+++ RECORD EXTRACTS

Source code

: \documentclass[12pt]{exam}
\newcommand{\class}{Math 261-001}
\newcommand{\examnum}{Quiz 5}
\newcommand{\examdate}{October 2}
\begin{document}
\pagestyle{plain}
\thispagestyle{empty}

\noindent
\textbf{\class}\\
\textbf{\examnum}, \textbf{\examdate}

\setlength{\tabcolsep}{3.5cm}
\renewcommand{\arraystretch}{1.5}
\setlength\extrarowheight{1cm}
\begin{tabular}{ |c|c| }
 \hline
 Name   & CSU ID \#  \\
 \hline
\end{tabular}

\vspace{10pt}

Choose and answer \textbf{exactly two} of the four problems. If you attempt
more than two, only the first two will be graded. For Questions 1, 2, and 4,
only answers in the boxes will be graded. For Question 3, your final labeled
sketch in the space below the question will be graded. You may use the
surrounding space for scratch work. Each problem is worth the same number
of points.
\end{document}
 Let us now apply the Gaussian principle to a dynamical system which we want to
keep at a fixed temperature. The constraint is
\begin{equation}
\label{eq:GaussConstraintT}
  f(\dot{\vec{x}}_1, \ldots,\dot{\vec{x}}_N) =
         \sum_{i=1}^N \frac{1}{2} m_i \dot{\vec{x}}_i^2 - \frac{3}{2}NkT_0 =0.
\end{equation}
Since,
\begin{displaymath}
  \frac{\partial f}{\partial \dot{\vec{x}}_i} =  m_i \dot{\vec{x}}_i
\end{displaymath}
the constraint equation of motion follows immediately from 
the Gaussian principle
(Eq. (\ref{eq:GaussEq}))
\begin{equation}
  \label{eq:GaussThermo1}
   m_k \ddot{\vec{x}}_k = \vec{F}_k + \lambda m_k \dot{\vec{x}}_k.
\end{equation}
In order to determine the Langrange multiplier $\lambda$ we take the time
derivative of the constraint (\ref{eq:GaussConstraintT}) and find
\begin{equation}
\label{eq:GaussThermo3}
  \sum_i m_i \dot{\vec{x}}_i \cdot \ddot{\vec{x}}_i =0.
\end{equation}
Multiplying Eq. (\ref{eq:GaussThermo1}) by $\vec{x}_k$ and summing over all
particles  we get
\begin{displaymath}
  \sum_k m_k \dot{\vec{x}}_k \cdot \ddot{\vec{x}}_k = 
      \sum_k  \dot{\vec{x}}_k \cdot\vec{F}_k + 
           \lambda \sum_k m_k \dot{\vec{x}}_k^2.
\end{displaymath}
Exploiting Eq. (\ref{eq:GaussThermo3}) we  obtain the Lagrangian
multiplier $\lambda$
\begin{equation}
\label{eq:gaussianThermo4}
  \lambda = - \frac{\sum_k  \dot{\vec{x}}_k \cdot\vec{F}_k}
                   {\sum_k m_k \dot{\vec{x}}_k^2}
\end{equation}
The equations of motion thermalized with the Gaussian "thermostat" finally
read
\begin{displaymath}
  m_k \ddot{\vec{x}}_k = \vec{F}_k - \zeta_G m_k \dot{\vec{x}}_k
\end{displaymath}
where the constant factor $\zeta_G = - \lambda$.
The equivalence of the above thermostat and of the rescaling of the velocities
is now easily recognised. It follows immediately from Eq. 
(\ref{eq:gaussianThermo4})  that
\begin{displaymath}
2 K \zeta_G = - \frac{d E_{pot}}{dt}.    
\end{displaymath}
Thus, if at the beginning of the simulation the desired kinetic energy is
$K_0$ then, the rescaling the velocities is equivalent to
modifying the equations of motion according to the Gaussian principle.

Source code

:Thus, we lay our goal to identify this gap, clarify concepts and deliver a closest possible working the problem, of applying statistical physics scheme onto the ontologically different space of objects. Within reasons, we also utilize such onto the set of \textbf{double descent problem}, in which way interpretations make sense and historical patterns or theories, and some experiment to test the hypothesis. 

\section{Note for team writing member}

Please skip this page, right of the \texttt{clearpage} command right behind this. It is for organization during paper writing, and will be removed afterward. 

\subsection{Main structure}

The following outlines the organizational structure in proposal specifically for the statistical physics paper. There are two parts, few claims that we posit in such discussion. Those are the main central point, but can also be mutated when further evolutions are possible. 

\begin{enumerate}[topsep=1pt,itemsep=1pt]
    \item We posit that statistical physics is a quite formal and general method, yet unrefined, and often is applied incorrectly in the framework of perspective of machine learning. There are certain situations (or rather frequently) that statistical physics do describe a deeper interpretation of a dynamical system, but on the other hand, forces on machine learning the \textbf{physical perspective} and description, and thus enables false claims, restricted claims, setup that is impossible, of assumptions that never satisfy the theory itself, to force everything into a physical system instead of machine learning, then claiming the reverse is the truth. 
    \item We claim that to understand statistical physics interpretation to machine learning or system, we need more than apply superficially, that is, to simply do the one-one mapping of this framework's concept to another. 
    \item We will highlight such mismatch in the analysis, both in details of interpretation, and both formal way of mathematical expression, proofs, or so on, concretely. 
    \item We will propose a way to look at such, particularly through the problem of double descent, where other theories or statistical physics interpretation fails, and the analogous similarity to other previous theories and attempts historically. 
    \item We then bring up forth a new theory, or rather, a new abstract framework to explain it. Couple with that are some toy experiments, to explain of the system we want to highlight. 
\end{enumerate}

++++++

> _PROBLEM REQUIREMENTS_
Without omitting anything, set down all the entries above again.

> _RESPONSE BELOW_
Source code

: \documentclass[12pt]{exam}
\newcommand{\class}{Math 261-001}
\newcommand{\examnum}{Quiz 5}
\newcommand{\examdate}{October 2}
\begin{document}
\pagestyle{plain}
\thispagestyle{empty}

\noindent
\textbf{\class}\\
\textbf{\examnum}, \textbf{\examdate}

\setlength{\tabcolsep}{3.5cm}
\renewcommand{\arraystretch}{1.5}
\setlength\extrarowheight{1cm}
\begin{tabular}{ |c|c| }
 \hline
 Name   & CSU ID \#  \\
 \hline
\end{tabular}

\vspace{10pt}

Choose and answer \textbf{exactly two} of the four problems. If you attempt
more than two, only the first two will be graded. For Questions 1, 2, and 4,
only answers in the boxes will be graded. For Question 3, your final labeled
sketch in the space below the question will be graded. You may use the
surrounding space for scratch work. Each problem is worth the same number
of points.
\end{document}
 Let us now apply the Gaussian principle to a dynamical system which we want to
keep at a fixed temperature. The constraint is
\begin{equation}
\label{eq:GaussConstraintT}
  f(\dot{\vec{x}}_1, \ldots,\dot{\vec{x}}_N) =
         \sum_{i=1}^N \frac{1}{2} m_i \dot{\vec{x}}_i^2 - \frac{3}{2}NkT_0 =0.
\end{equation}
Since,
\begin{displaymath}
  \frac{\partial f}{\partial \dot{\vec{x}}_i} =  m_i \dot{\vec{x}}_i
\end{displaymath}
the constraint equation of motion follows immediately from 
the Gaussian principle
(Eq. (\ref{eq:GaussEq}))
\begin{equation}
  \label{eq:GaussThermo1}
   m_k \ddot{\vec{x}}_k = \vec{F}_k + \lambda m_k \dot{\vec{x}}_k.
\end{equation}
In order to determine the Langrange multiplier $\lambda$ we take the time
derivative of the constraint (\ref{eq:GaussConstraintT}) and find
\begin{equation}
\label{eq:GaussThermo3}
  \sum_i m_i \dot{\vec{x}}_i \cdot \ddot{\vec{x}}_i =0.
\end{equation}
Multiplying Eq. (\ref{eq:GaussThermo1}) by $\vec{x}_k$ and summing over all
particles  we get
\begin{displaymath}
  \sum_k m_k \dot{\vec{x}}_k \cdot \ddot{\vec{x}}_k = 
      \sum_k  \dot{\vec{x}}_k \cdot\vec{F}_k + 
           \lambda \sum_k m_k \dot{\vec{x}}_k^2.
\end{displaymath}
Exploiting Eq. (\ref{eq:GaussThermo3}) we  obtain the Lagrangian
multiplier $\lambda$
\begin{equation}
\label{eq:gaussianThermo4}
  \lambda = - \frac{\sum_k  \dot{\vec{x}}_k \cdot\vec{F}_k}
                   {\sum_k m_k \dot{\vec{x}}_k^2}
\end{equation}
The equations of motion thermalized with the Gaussian "thermostat" finally
read
\begin{displaymath}
  m_k \ddot{\vec{x}}_k = \vec{F}_k - \zeta_G m_k \dot{\vec{x}}_k
\end{displaymath}
where the constant factor $\zeta_G = - \lambda$.
The equivalence of the above thermostat and of the rescaling of the velocities
is now easily recognised. It follows immediately from Eq. 
(\ref{eq:gaussianThermo4})  that
\begin{displaymath}
2 K \zeta_G = - \frac{d E_{pot}}{dt}.    
\end{displaymath}
Thus, if at the beginning of the simulation the desired kinetic energy is
$K_0$ then, the rescaling the velocities is equivalent to
modifying the equations of motion according to the Gaussian principle.

Source code

:Thus, we lay our goal to identify this gap, clarify concepts and deliver a closest possible working the problem, of applying statistical physics scheme onto the ontologically different space of objects. Within reasons, we also utilize such onto the set of \textbf{double descent problem}, in which way interpretations make sense and historical patterns or theories, and some experiment to test the hypothesis. 

\section{Note for team writing member}

Please skip this page, right of the \texttt{clearpage} command right behind this. It is for organization during paper writing, and will be removed afterward. 

\subsection{Main structure}

The following outlines the organizational structure in proposal specifically for the statistical physics paper. There are two parts, few claims that we posit in such discussion. Those are the main central point, but can also be mutated when further evolutions are possible. 

\begin{enumerate}[topsep=1pt,itemsep=1pt]
    \item We posit that statistical physics is a quite formal and general method, yet unrefined, and often is applied incorrectly in the framework of perspective of machine learning. There are certain situations (or rather frequently) that statistical physics do describe a deeper interpretation of a dynamical system, but on the other hand, forces on machine learning the \textbf{physical perspective} and description, and thus enables false claims, restricted claims, setup that is impossible, of assumptions that never satisfy the theory itself, to force everything into a physical system instead of machine learning, then claiming the reverse is the truth. 
    \item We claim that to understand statistical physics interpretation to machine learning or system, we need more than apply superficially, that is, to simply do the one-one mapping of this framework's concept to another. 
    \item We will highlight such mismatch in the analysis, both in details of interpretation, and both formal way of mathematical expression, proofs, or so on, concretely. 
    \item We will propose a way to look at such, particularly through the problem of double descent, where other theories or statistical physics interpretation fails, and the analogous similarity to other previous theories and attempts historically. 
    \item We then bring up forth a new theory, or rather, a new abstract framework to explain it. Couple with that are some toy experiments, to explain of the system we want to highlight. 
\end{enumerate}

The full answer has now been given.